======== Available records

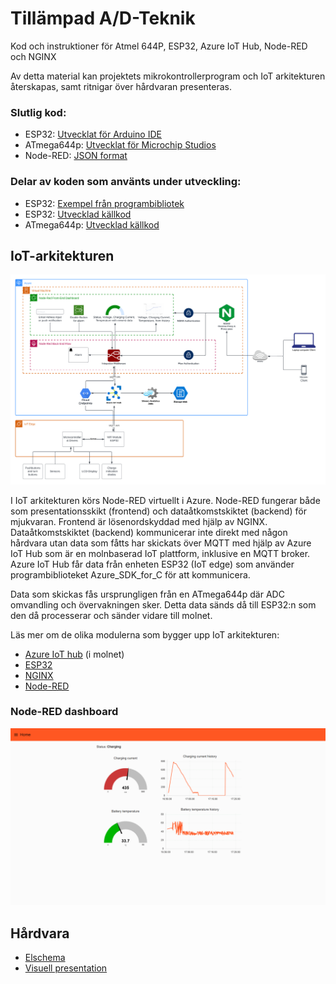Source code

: # Tillämpad A/D-Teknik
Kod och instruktioner för Atmel 644P, ESP32, Azure IoT Hub, Node-RED och NGINX

Av detta material kan projektets mikrokontrollerprogram och IoT arkitekturen återskapas, samt ritnigar över hårdvaran presenteras.

### Slutlig kod:
- ESP32: [Utvecklat för Arduino IDE](./prod_code/ESP32/)
- ATmega644p: [Utvecklat för Microchip Studios](./prod_code/ATmega644p/)
- Node-RED: [JSON format](./prod_code/Node-RED/)


### Delar av koden som använts under utveckling:

- ESP32: [Exempel från programbibliotek](./examples/ESP32/)
- ESP32: [Utvecklad källkod](./src/ESP32/)
- ATmega644p: [Utvecklad källkod](./src/ATmega644p)


## IoT-arkitekturen

![IoT-arkitekturen](./instructions/fig/IoT_architecture.png)

I IoT arkitekturen körs Node-RED virtuellt i Azure. Node-RED fungerar både som presentationsskikt (frontend) och dataåtkomstskiktet (backend) för mjukvaran. Frontend är lösenordskyddad med hjälp av NGINX. Dataåtkomstskiktet (backend) kommunicerar inte direkt med någon hårdvara utan data som fåtts har skickats över MQTT med hjälp av Azure IoT Hub som är en molnbaserad IoT plattform, inklusive en MQTT broker. Azure IoT Hub får data från enheten ESP32 (IoT edge) som använder programbiblioteket Azure_SDK_for_C för att kommunicera.

Data som skickas fås ursprungligen från en ATmega644p där ADC omvandling och övervakningen sker. Detta data sänds då till ESP32:n som den då processerar och sänder vidare till molnet.  

Läs mer om de olika modulerna som bygger upp IoT arkitekturen:

- [Azure IoT hub](./instructions/Azure_IoT_Hub.md) (i molnet)
- [ESP32](./instructions/ESP32.md)
- [NGINX](./instructions/NGINX.md)
- [Node-RED](./instructions/Node-RED.md)

### Node-RED dashboard

![gif of dashboard](./instructions/fig/dashboard.gif)

## Hårdvara

- [Elschema](./instructions/pdf/ESP32_elschema.pdf)
- [Visuell presentation](https://robwiklund.github.io/A-D_teknik/)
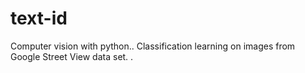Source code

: # text-id

Computer vision with python..
Classification learning on images from Google Street View data set.
.


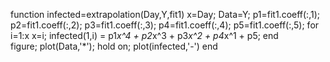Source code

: function infected=extrapolation(Day,Y,fit1)
x=Day;
Data=Y;
p1=fit1.coeff(:,1);
p2=fit1.coeff(:,2);
p3=fit1.coeff(:,3);
p4=fit1.coeff(:,4);
p5=fit1.coeff(:,5);
 for i=1:x
x=i;
infected(1,i) = p1*x^4 + p2*x^3 + p3*x^2 + p4*x^1 + p5;
 end  
 figure;
 plot(Data,'*');
 hold on;
 plot(infected,'-')
end
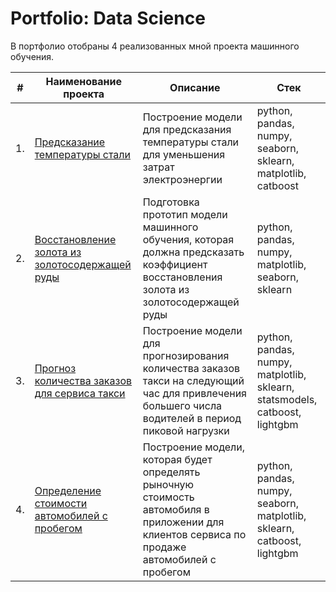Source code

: # Portfolio: Data Science

В портфолио отобраны 4 реализованных мной проекта машинного обучения.

| #    | Наименование проекта                | Описание                                                     | Стек                                                         |
| ---- | ------------------------------------------------------------ | ------------------------------------------------------------ | ------------------------------------------------------------ |
| 1.   | [Предсказание температуры стали](https://github.com/cenzukari/yandex_practicum_data_science_projects/blob/main/steel_temperature_forecast/%20steel_temperature_forecast.ipynb) | Построение модели для предсказания температуры стали для уменьшения затрат электроэнергии | python, pandas, numpy, seaborn, sklearn, matplotlib, catboost       |
| 2.   | [Восстановление золота из золотосодержащей руды](https://github.com/cenzukari/yandex_practicum_data_science_projects/blob/main/gold_recovery_prediction/gold_recovery_prediction.ipynb) | Подготовка прототип модели машинного обучения, которая должна предсказать коэффициент восстановления золота из золотосодержащей руды| python, pandas, numpy, matplotlib, seaborn, sklearn |
| 3.   | [Прогноз количества заказов для сервиса такси](https://github.com/cenzukari/yandex_practicum_data_science_projects/blob/main/taxi_order_forecasting/%20taxi_order_forecasting.ipynb) | Построение модели для прогнозирования количества заказов такси на следующий час для привлечения большего числа водителей в период пиковой нагрузки            | python, pandas, numpy, matplotlib, sklearn, statsmodels, catboost, lightgbm |
| 4.   | [Определение стоимости автомобилей с пробегом](https://github.com/cenzukari/yandex_practicum_data_science_projects/blob/main/car_cost_determination/%20car_cost_determination.ipynb) | Построение модели, которая будет определять рыночную стоимость автомобиля в приложении для клиентов сервиса по продаже автомобилей с пробегом           | python, pandas, numpy, seaborn, matplotlib, sklearn, catboost, lightgbm   |
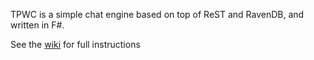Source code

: TPWC is a simple chat engine based on top of ReST and RavenDB, and written in F#.

See the [wiki](https://github.com/ChrisBallard/ThePeopleWhoChat/wiki) for full instructions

================

» **Work to complete**
An exact copy of the entries, minus the pictures, is what's needed here.

» **Solution**
Source code

: # Tillämpad A/D-Teknik
Kod och instruktioner för Atmel 644P, ESP32, Azure IoT Hub, Node-RED och NGINX

Av detta material kan projektets mikrokontrollerprogram och IoT arkitekturen återskapas, samt ritnigar över hårdvaran presenteras.

### Slutlig kod:
- ESP32: [Utvecklat för Arduino IDE](./prod_code/ESP32/)
- ATmega644p: [Utvecklat för Microchip Studios](./prod_code/ATmega644p/)
- Node-RED: [JSON format](./prod_code/Node-RED/)


### Delar av koden som använts under utveckling:

- ESP32: [Exempel från programbibliotek](./examples/ESP32/)
- ESP32: [Utvecklad källkod](./src/ESP32/)
- ATmega644p: [Utvecklad källkod](./src/ATmega644p)


## IoT-arkitekturen

![IoT-arkitekturen](./instructions/fig/IoT_architecture.png)

I IoT arkitekturen körs Node-RED virtuellt i Azure. Node-RED fungerar både som presentationsskikt (frontend) och dataåtkomstskiktet (backend) för mjukvaran. Frontend är lösenordskyddad med hjälp av NGINX. Dataåtkomstskiktet (backend) kommunicerar inte direkt med någon hårdvara utan data som fåtts har skickats över MQTT med hjälp av Azure IoT Hub som är en molnbaserad IoT plattform, inklusive en MQTT broker. Azure IoT Hub får data från enheten ESP32 (IoT edge) som använder programbiblioteket Azure_SDK_for_C för att kommunicera.

Data som skickas fås ursprungligen från en ATmega644p där ADC omvandling och övervakningen sker. Detta data sänds då till ESP32:n som den då processerar och sänder vidare till molnet.  

Läs mer om de olika modulerna som bygger upp IoT arkitekturen:

- [Azure IoT hub](./instructions/Azure_IoT_Hub.md) (i molnet)
- [ESP32](./instructions/ESP32.md)
- [NGINX](./instructions/NGINX.md)
- [Node-RED](./instructions/Node-RED.md)

### Node-RED dashboard

![gif of dashboard](./instructions/fig/dashboard.gif)

## Hårdvara

- [Elschema](./instructions/pdf/ESP32_elschema.pdf)
- [Visuell presentation](https://robwiklund.github.io/A-D_teknik/)
Source code

: # text-id

Computer vision with python..
Classification learning on images from Google Street View data set.
.


Source code

: function infected=extrapolation(Day,Y,fit1)
x=Day;
Data=Y;
p1=fit1.coeff(:,1);
p2=fit1.coeff(:,2);
p3=fit1.coeff(:,3);
p4=fit1.coeff(:,4);
p5=fit1.coeff(:,5);
 for i=1:x
x=i;
infected(1,i) = p1*x^4 + p2*x^3 + p3*x^2 + p4*x^1 + p5;
 end  
 figure;
 plot(Data,'*');
 hold on;
 plot(infected,'-')
end
Source code

: # Portfolio: Data Science

В портфолио отобраны 4 реализованных мной проекта машинного обучения.

| #    | Наименование проекта                | Описание                                                     | Стек                                                         |
| ---- | ------------------------------------------------------------ | ------------------------------------------------------------ | ------------------------------------------------------------ |
| 1.   | [Предсказание температуры стали](https://github.com/cenzukari/yandex_practicum_data_science_projects/blob/main/steel_temperature_forecast/%20steel_temperature_forecast.ipynb) | Построение модели для предсказания температуры стали для уменьшения затрат электроэнергии | python, pandas, numpy, seaborn, sklearn, matplotlib, catboost       |
| 2.   | [Восстановление золота из золотосодержащей руды](https://github.com/cenzukari/yandex_practicum_data_science_projects/blob/main/gold_recovery_prediction/gold_recovery_prediction.ipynb) | Подготовка прототип модели машинного обучения, которая должна предсказать коэффициент восстановления золота из золотосодержащей руды| python, pandas, numpy, matplotlib, seaborn, sklearn |
| 3.   | [Прогноз количества заказов для сервиса такси](https://github.com/cenzukari/yandex_practicum_data_science_projects/blob/main/taxi_order_forecasting/%20taxi_order_forecasting.ipynb) | Построение модели для прогнозирования количества заказов такси на следующий час для привлечения большего числа водителей в период пиковой нагрузки            | python, pandas, numpy, matplotlib, sklearn, statsmodels, catboost, lightgbm |
| 4.   | [Определение стоимости автомобилей с пробегом](https://github.com/cenzukari/yandex_practicum_data_science_projects/blob/main/car_cost_determination/%20car_cost_determination.ipynb) | Построение модели, которая будет определять рыночную стоимость автомобиля в приложении для клиентов сервиса по продаже автомобилей с пробегом           | python, pandas, numpy, seaborn, matplotlib, sklearn, catboost, lightgbm   |
Source code

: TPWC is a simple chat engine based on top of ReST and RavenDB, and written in F#.

See the [wiki](https://github.com/ChrisBallard/ThePeopleWhoChat/wiki) for full instructions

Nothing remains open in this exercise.